KFOR Commander: Es gibt keine Kontrolle im Norden wegen organisierter Kriminalität

Im Falle des Abschlusses der Mission des KFOR-Kommandeurs und des Befehlswechsels hat Major General Salvatore Cuoci die letzte Pressekonferenz abgehalten. Er hat mit diesem Fall über die Sicherheitslage im Kosovo und die Souveränität im nördlichen Mitrovica gesprochen, die nach ihm in diesem Teil Probleme hat. “Normiell Probleme mit Souveränität [...]
Er hat mit diesem Fall über die Sicherheitslage im Kosovo und die Souveränität im nördlichen Mitrovica gesprochen, die nach ihm in diesem Teil Probleme hat.
“Normisch gibt es Probleme mit Souveränität im Norden Mitrovica. Die vollständige Kontrolle im Norden ist wirklich eine Herausforderung und bleibt eine Herausforderung. Eigentlich gibt es keine vollständige Kontrolle, das ist wahr, weil es organisierte Kriminalität. Es gibt Herausforderungen, denen wir versuchen, effektiver zu sein. Dies beeinflusst die Bevölkerung, denn in gewisser Weise versuchen Menschen, wer, wo sie sich auf Pristina oder Belgrad verlassen. Aber wir versuchen wirklich, dort eine sichere und sichere Umgebung zu halten. Wir versuchen, diese Situation unter Kontrolle zu halten”, sagte Cuoci.

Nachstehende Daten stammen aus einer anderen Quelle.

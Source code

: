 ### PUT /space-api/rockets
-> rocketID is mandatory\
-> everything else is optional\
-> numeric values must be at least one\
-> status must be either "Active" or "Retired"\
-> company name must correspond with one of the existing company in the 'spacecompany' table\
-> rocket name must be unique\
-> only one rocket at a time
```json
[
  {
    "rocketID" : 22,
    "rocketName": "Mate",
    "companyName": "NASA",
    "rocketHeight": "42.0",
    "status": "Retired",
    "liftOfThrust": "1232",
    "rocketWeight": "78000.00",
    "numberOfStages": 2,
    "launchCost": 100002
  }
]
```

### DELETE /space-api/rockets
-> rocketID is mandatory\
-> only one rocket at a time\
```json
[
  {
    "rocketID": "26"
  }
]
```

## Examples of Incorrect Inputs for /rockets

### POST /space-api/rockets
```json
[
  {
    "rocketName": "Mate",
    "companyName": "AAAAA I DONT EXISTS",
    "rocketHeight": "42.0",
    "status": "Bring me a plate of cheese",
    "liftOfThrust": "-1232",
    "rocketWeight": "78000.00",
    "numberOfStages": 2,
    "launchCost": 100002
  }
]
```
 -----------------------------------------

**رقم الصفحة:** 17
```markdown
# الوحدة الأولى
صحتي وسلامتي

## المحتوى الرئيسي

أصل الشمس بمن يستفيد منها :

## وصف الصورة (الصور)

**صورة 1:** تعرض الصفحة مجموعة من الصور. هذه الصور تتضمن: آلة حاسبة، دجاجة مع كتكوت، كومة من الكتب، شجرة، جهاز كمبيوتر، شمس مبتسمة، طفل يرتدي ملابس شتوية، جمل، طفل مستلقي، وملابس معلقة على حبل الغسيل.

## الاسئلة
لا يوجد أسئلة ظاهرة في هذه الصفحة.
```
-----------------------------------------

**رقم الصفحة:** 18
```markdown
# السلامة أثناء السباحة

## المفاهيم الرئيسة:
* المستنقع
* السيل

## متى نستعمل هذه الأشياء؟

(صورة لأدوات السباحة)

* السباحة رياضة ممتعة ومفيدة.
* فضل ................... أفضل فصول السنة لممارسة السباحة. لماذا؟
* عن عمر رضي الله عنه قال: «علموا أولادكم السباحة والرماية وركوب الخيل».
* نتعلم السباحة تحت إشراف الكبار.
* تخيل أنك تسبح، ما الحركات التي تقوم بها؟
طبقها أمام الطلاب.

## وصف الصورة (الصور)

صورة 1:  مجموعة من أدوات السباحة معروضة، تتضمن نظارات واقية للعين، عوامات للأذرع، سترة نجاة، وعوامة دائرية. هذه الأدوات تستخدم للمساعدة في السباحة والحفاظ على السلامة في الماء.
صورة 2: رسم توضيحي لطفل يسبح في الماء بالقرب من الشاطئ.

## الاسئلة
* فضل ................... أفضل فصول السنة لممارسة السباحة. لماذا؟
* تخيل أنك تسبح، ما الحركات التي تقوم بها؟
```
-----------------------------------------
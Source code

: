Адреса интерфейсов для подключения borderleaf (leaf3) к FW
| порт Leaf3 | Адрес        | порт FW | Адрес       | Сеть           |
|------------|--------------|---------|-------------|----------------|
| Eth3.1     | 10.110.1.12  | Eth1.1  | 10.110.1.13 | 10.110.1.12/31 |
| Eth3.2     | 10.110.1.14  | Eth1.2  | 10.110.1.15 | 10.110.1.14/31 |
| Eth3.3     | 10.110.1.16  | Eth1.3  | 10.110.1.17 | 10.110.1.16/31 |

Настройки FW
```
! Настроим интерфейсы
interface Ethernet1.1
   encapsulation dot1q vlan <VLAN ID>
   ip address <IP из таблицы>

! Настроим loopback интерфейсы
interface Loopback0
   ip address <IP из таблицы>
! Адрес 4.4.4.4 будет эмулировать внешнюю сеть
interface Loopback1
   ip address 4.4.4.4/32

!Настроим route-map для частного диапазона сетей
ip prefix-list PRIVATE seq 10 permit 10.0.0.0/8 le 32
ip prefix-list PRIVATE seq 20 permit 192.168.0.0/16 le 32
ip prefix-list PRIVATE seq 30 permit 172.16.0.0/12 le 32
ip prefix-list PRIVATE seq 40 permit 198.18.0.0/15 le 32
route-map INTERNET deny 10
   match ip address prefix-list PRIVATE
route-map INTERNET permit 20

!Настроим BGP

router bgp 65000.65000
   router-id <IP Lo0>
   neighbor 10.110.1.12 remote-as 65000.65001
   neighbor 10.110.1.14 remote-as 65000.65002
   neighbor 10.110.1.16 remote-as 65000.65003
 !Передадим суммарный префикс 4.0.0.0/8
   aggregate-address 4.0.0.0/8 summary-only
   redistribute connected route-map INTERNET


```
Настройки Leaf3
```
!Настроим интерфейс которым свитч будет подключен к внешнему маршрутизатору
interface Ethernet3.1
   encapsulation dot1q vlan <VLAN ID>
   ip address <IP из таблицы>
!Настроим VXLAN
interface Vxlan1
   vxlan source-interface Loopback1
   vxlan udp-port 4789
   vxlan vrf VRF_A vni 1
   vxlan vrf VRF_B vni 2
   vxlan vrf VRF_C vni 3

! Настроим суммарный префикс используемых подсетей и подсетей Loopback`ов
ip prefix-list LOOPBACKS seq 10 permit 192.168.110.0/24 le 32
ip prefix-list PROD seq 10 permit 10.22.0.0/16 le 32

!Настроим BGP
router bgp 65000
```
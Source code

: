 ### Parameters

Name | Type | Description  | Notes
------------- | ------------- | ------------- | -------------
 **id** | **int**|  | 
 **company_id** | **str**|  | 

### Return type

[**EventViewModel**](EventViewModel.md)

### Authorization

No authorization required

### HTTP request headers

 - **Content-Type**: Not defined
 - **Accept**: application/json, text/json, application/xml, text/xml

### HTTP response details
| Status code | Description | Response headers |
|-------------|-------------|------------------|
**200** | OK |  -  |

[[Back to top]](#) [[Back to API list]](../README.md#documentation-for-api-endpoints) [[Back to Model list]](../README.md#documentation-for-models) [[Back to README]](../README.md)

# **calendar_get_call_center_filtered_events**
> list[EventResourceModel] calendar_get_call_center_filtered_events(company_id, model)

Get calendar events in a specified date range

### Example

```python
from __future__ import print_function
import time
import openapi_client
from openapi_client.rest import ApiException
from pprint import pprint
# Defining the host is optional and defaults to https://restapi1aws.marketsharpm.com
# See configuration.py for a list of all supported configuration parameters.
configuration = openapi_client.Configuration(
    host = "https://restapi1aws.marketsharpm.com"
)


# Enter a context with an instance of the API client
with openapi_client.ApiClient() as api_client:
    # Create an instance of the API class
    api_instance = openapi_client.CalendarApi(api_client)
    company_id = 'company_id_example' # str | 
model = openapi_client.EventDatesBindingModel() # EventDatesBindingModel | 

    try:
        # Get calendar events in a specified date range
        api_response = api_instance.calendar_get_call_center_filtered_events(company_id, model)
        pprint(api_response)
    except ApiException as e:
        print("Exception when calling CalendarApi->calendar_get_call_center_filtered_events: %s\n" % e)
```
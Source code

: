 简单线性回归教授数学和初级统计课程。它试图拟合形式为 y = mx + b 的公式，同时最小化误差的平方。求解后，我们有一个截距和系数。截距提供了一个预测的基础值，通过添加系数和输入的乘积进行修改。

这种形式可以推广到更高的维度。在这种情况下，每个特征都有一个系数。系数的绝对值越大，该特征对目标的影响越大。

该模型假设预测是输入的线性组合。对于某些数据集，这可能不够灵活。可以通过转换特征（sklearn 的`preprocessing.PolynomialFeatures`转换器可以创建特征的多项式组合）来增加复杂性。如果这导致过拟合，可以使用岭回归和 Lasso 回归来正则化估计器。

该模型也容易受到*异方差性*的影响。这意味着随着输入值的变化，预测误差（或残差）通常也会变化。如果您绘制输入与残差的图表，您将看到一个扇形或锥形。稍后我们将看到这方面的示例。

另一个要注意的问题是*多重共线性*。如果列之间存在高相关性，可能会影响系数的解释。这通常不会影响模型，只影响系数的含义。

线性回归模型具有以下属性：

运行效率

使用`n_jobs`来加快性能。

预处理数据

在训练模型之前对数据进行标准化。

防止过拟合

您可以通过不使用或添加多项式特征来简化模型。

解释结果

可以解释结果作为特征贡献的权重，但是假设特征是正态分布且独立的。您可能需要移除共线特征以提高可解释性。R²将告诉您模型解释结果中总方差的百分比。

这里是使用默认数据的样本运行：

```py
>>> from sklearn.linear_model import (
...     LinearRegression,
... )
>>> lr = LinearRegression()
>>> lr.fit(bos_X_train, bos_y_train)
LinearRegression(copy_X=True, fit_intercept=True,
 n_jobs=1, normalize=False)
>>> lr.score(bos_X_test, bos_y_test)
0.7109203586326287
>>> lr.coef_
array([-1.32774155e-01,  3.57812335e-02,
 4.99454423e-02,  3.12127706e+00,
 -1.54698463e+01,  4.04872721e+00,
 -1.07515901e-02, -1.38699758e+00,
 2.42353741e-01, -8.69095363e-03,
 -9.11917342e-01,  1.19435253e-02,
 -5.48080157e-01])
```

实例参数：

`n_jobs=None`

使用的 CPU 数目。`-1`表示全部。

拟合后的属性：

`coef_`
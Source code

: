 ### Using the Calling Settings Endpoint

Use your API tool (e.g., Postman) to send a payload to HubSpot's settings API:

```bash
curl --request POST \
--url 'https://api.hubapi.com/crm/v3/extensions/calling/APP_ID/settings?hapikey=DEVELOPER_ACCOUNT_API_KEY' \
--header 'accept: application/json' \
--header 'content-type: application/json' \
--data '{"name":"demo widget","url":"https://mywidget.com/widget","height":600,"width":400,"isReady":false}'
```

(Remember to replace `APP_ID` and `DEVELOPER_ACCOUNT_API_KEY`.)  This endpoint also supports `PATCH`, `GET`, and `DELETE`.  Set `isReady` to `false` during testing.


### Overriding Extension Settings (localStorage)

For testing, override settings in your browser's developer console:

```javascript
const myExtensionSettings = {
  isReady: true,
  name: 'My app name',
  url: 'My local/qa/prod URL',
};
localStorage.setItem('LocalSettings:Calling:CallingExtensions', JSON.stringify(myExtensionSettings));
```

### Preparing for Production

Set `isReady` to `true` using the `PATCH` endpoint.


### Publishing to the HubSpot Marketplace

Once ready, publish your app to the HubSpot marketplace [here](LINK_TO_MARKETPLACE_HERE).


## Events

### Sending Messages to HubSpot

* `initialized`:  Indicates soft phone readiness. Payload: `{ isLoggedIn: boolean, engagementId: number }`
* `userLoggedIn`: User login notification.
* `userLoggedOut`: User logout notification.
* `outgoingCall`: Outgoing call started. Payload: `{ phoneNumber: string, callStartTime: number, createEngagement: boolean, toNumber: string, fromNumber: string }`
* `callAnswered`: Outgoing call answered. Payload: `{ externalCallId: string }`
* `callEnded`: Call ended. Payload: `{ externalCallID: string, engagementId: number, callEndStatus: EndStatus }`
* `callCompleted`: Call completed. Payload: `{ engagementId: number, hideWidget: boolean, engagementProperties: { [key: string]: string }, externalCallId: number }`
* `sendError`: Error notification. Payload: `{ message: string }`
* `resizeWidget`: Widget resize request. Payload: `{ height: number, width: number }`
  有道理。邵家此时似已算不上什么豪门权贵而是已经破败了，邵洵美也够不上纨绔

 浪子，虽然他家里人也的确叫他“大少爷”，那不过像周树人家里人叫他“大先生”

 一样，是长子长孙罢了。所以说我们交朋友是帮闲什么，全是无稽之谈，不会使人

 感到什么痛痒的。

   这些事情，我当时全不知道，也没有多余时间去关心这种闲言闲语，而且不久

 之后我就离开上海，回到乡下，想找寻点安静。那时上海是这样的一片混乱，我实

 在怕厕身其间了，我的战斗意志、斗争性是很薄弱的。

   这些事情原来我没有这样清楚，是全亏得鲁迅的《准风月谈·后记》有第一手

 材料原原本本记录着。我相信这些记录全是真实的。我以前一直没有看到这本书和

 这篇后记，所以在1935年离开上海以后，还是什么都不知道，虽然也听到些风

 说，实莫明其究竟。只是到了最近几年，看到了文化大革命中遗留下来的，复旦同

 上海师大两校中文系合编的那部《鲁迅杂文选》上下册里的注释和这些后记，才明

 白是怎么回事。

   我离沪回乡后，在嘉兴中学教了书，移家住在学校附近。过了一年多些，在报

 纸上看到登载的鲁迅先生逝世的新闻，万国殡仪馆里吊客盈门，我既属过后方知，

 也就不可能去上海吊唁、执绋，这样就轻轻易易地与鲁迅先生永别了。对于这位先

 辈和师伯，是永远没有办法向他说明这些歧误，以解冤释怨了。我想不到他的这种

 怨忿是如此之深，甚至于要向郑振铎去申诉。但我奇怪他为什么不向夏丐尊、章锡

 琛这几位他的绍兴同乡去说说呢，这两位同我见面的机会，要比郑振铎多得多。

Er fügte hinzu, dass die Lösung für Probleme im Norden den Dialog auf dem Tisch betrifft, nicht vor Ort. Bei der Umwandlung von KSF sagte Cuoci, dass seine Position die NATO klar sei und die Beteiligung aller Ethnien im Kosovo an der neuen Armee vorzieht.
Laut ihm wird dieser Transformationsprozess etwa 10 Jahre dauern. Es hat auch gesagt, dass ein großes Budget für die neue Kosovo-Armee benötigt wird.
Ansonsten, anstatt Cuoci am Helm von KFOR, wird es Lorenzo D'Addario sein.